In several (good) textbooks in calculus of variations one important step when dealing with the isoperimetric problem seems not to be properly addressed. The problem is as follows: let $G$ be a smooth enough function in three variables and let $$ K[y]=\int_a^b G(x,y,y')\,dx $$ be the corresponding functional on $C^1([a,b]).$ Suppose that $z \in C^1([a,b])$ is not a solution to Euler's equation for $K.$
Given distinct points $x_1,x_2 \in (a,b)$ and any positive $\varepsilon_1,\varepsilon_2 >0,$ we wish to have a pair of functions $h_1,h_2 \in C^1([a,b])$ such that
1) each $h_k$ is of constant sign on an open subinterval $(a_k,b_k)$ of $[a,b]$ such that $x_k \in (a_k,b_k),$ and vanishes outside $(a_k,b_k);$ the intervals $(a_1,b_1)$ and $(a_2,b_2)$ are to be disjoint;
2) $b_1-a_1 < \varepsilon_1$ and $|h_1(x)| < \varepsilon_2$ on $(a_1,b_1);$
3) $K[z]=K[z+h_1+h_2].$
Intuitively, such $h_1,h_2$ must exist (continuity, etc.), but at the moment I fail to see how to prove this simply and neatly (the books I've mentioned either take existence of $h_1,h_2$ in question for granted, or contain some vague remarks on continuity).
The integral form of functional $K$ implies that for any smooth functions $h_1,h_2$ with disjoint supports we have $$K[z+h_1+h_2]-K[z] = (K[z+h_1]-K[z])+(K[z+h_2]-K[z]) \tag1$$
The function $t\mapsto K[z+th]$ is smooth (with respect to real variable $t$), because $G$ is smooth.
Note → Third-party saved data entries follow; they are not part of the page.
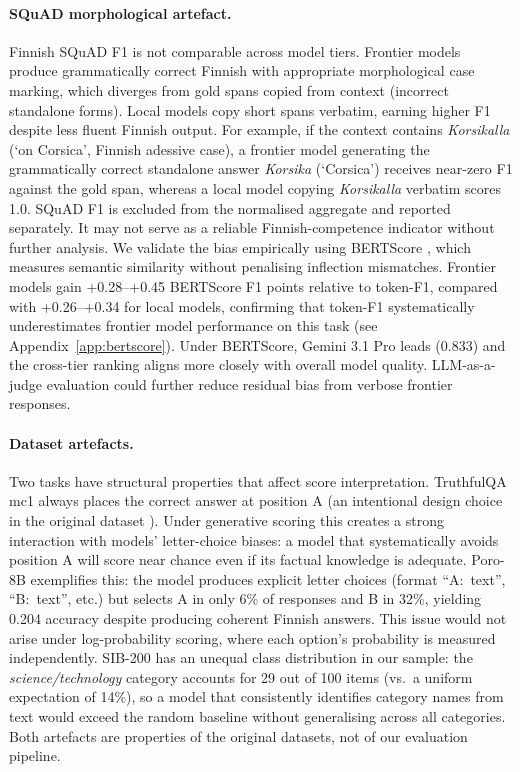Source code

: \documentclass[11pt]{article}
\begin{document}
\paragraph{SQuAD morphological artefact.}
\label{sec:squad}
Finnish SQuAD F1 is not comparable across model tiers.
Frontier models produce grammatically correct Finnish with appropriate
morphological case marking, which diverges from gold spans copied from
context (incorrect standalone forms).
Local models copy short spans verbatim, earning higher F1 despite
less fluent Finnish output.
For example, if the context contains \textit{Korsikalla}
(`on Corsica', Finnish adessive case), a frontier model generating
the grammatically correct standalone answer \textit{Korsika}
(`Corsica') receives near-zero F1 against the gold span, whereas a
local model copying \textit{Korsikalla} verbatim scores 1.0.
SQuAD F1 is excluded from the normalised aggregate and reported separately.
It may not serve as a reliable Finnish-competence indicator without
further analysis.
We validate the bias empirically using BERTScore \cite{zhang2020bertscore}, which measures semantic similarity
without penalising inflection mismatches.
Frontier models gain +0.28--+0.45 BERTScore F1 points relative to token-F1,
compared with +0.26--+0.34 for local models, confirming that token-F1
systematically underestimates frontier model performance on this task
(see Appendix~\ref{app:bertscore}).
Under BERTScore, Gemini 3.1 Pro leads (0.833) and the cross-tier ranking
aligns more closely with overall model quality.
LLM-as-a-judge evaluation could further reduce residual bias from
verbose frontier responses.

\paragraph{Dataset artefacts.}
Two tasks have structural properties that affect score interpretation.
TruthfulQA mc1 always places the correct answer at position A
(an intentional design choice in the original dataset \cite{lin2022truthfulqa}).
Under generative scoring this creates a strong interaction with models'
letter-choice biases: a model that systematically avoids position A will
score near chance even if its factual knowledge is adequate.
Poro-8B exemplifies this: the model produces explicit letter choices
(format ``A:~text'', ``B:~text'', etc.) but selects A in only 6\% of
responses and B in 32\%, yielding 0.204 accuracy despite producing
coherent Finnish answers.
This issue would not arise under log-probability scoring, where each option's
probability is measured independently.
SIB-200 has an unequal class distribution in our sample: the
\textit{science/technology} category accounts for 29 out of 100 items
(vs.\ a uniform expectation of 14\%), so a model that consistently
identifies category names from text would exceed the random baseline
without generalising across all categories.
Both artefacts are properties of the original datasets, not of our
evaluation pipeline.
\end{document}
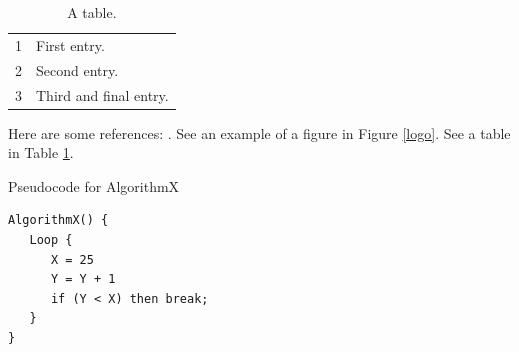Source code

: \begin{table}[h]
\caption{A table.}
\label{tabledata}
\begin{tabular}{rl}
1 & First entry.\\
2 & Second entry.\\
3 & Third and final entry.
\end{tabular}
\end{table}
Here are some references: \cite{CateniCollaVannucci:, ChiHyuckLeeParkLee:, GoldbergDE:}.
See an example of a figure in Figure \ref{logo}.
See a table in Table \ref{tabledata}.

\begin{table}[b]
\caption{Pseudocode for AlgorithmX}
\label{algorithmX}
\begin{verbatim}
AlgorithmX() {
   Loop {
      X = 25
      Y = Y + 1
      if (Y < X) then break;
   }
}
\end{verbatim}
\end{table}

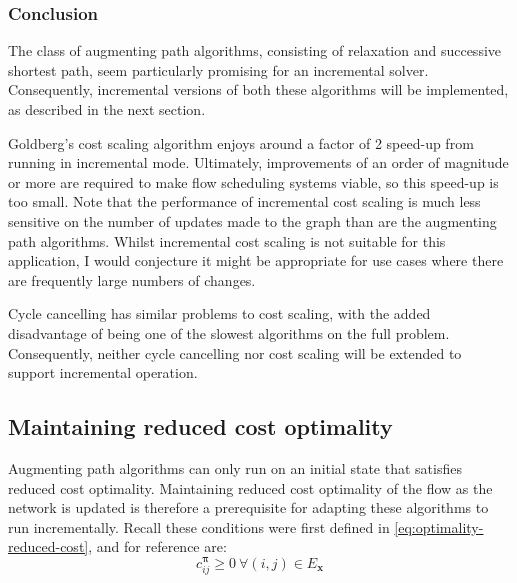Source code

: \subsubsection{Conclusion}

The class of augmenting path algorithms, consisting of relaxation and successive shortest path, seem particularly promising for an incremental solver. Consequently, incremental versions of both these algorithms will be implemented, as described in the next section.

Goldberg's cost scaling algorithm enjoys around a factor of 2 speed-up from running in incremental mode. Ultimately, improvements of an order of magnitude or more are required to make flow scheduling systems viable, so this speed-up is too small. Note that the performance of incremental cost scaling is much less sensitive on the number of updates made to the graph than are the augmenting path algorithms\footnotemark. Whilst incremental cost scaling is not suitable for this application, I would conjecture it might be appropriate for use cases where there are frequently large numbers of changes. %

Cycle cancelling has similar problems to cost scaling, with the added disadvantage of being one of the slowest algorithms on the full problem. Consequently, neither cycle cancelling nor cost scaling will be extended to support incremental operation.

\subsection{Maintaining reduced cost optimality}

Augmenting path algorithms can only run on an initial state that satisfies reduced cost optimality. Maintaining reduced cost optimality of the flow as the network is updated is therefore a prerequisite for adapting these algorithms to run incrementally. Recall these conditions were first defined in \cref{eq:optimality-reduced-cost}, and for reference are:
\[c_{ij}^{\boldsymbol{\pi}}\geq0\:\forall(i,j)\in E_{\mathbf{x}}\]

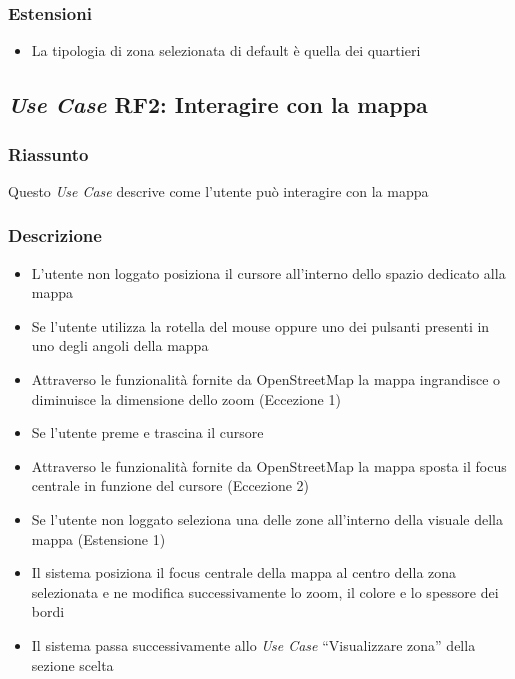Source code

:         \subsubsection{Estensioni}
            \begin{itemize}
                \item La tipologia di zona selezionata di default è quella dei quartieri
            \end{itemize}
    
    \subsection{\textit{Use Case} RF2: Interagire con la mappa}
        \subsubsection{Riassunto}
            Questo \textit{Use Case} descrive come l'utente può interagire con la mappa
        \subsubsection{Descrizione}
            \begin{itemize}
                \item L'utente non loggato posiziona il cursore all'interno dello spazio dedicato alla mappa
                \item Se l'utente utilizza la rotella del mouse oppure uno dei pulsanti presenti in uno degli angoli della mappa
                \item Attraverso le funzionalità fornite da OpenStreetMap la mappa ingrandisce o diminuisce la dimensione dello zoom (Eccezione 1)
                \item Se l'utente preme e trascina il cursore
                \item Attraverso le funzionalità fornite da OpenStreetMap la mappa sposta il focus centrale in funzione del cursore (Eccezione 2)
                \item Se l'utente non loggato seleziona una delle zone all'interno della visuale della mappa (Estensione 1)
                \item Il sistema posiziona il focus centrale della mappa al centro della zona selezionata e ne modifica successivamente lo zoom, il colore e lo spessore dei bordi
                \item Il sistema passa successivamente allo \textit{Use Case} ``Visualizzare zona'' della sezione scelta
            \end{itemize}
We pick the intervals $(a_i,b_i)$ where the Euler-Lagrange equation fails. This makes it possible to choose $h_1$ and $h_2$ so that $\frac{d}{dt} K[z+th_i]\ne 0$ at $t=0$. Indeed, if we couldn't, that would imply that the Euler-Lagrange equation holds.
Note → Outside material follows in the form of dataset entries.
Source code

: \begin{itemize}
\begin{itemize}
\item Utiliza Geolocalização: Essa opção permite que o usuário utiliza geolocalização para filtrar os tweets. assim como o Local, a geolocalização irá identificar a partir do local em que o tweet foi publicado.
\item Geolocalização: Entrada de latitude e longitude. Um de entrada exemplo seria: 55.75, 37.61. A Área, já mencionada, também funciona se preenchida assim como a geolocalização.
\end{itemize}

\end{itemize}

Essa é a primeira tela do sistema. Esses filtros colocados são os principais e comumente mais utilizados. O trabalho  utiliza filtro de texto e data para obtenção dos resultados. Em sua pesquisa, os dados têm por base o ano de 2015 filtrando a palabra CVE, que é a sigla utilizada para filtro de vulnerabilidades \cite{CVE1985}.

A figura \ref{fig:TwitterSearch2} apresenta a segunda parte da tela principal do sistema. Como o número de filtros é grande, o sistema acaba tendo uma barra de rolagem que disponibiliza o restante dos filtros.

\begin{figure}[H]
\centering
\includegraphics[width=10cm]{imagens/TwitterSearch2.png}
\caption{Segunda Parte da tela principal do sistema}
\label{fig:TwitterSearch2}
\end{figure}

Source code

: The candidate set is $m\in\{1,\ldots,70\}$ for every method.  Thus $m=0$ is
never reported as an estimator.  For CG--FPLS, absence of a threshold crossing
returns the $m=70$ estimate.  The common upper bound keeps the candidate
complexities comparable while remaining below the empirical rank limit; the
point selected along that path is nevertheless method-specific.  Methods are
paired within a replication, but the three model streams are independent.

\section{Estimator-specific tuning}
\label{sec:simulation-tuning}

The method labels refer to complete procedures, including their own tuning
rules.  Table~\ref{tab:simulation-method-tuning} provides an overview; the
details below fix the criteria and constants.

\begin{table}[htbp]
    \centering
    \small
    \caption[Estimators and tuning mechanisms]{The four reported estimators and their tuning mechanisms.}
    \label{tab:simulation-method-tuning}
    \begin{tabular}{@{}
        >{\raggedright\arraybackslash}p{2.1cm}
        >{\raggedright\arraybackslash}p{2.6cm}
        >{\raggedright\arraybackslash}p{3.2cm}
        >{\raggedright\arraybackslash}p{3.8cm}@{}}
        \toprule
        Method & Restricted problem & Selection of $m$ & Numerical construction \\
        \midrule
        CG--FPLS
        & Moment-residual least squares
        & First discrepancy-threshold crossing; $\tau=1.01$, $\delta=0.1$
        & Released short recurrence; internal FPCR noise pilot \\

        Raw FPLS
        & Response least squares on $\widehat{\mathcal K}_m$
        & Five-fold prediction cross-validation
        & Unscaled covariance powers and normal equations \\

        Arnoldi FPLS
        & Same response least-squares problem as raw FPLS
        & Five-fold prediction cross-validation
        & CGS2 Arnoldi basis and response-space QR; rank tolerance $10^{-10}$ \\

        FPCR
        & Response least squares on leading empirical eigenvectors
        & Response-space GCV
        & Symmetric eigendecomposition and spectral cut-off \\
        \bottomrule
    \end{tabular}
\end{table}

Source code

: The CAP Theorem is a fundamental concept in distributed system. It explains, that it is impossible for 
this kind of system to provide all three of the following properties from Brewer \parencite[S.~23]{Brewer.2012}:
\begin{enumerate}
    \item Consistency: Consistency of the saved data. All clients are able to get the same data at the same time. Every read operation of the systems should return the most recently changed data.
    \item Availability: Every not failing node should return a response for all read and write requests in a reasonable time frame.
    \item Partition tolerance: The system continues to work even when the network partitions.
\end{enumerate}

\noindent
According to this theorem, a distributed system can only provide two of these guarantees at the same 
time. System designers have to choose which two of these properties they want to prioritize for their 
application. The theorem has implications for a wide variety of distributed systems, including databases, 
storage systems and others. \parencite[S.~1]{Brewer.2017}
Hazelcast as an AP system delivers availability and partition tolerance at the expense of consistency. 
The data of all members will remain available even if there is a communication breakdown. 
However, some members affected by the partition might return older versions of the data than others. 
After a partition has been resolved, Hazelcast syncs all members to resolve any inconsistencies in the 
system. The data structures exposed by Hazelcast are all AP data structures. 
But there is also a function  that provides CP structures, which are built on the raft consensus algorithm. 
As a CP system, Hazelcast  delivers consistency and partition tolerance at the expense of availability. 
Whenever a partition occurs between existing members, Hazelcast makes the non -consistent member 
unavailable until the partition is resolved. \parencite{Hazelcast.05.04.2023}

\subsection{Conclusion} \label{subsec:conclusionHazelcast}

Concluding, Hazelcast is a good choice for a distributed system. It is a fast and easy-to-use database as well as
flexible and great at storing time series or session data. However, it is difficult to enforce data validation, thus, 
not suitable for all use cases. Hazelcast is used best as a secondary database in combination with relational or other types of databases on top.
The nonvanishing of derivatives makes it possible to pick small values of $t_1$ and $t_2$ so that $K[z+t_ih_i]-K[z]$ have opposite signs for $i=1,2$. If $K[z+t_ih_i]-K[z]$ have the same absolute value for $i=1,2$, we are done by (1). Otherwise, focus on the larger, say $$|K[z+t_1h_1]-K[z]|>|K[z+t_2h_2]-K[z]|$$ By the intermediate value theorem, there is $\tilde t_1$ between $0$ and $t_1$ such that $$K[z+\tilde t_1h_1]-K[z] = -(K[z+t_2h_2]-K[z])$$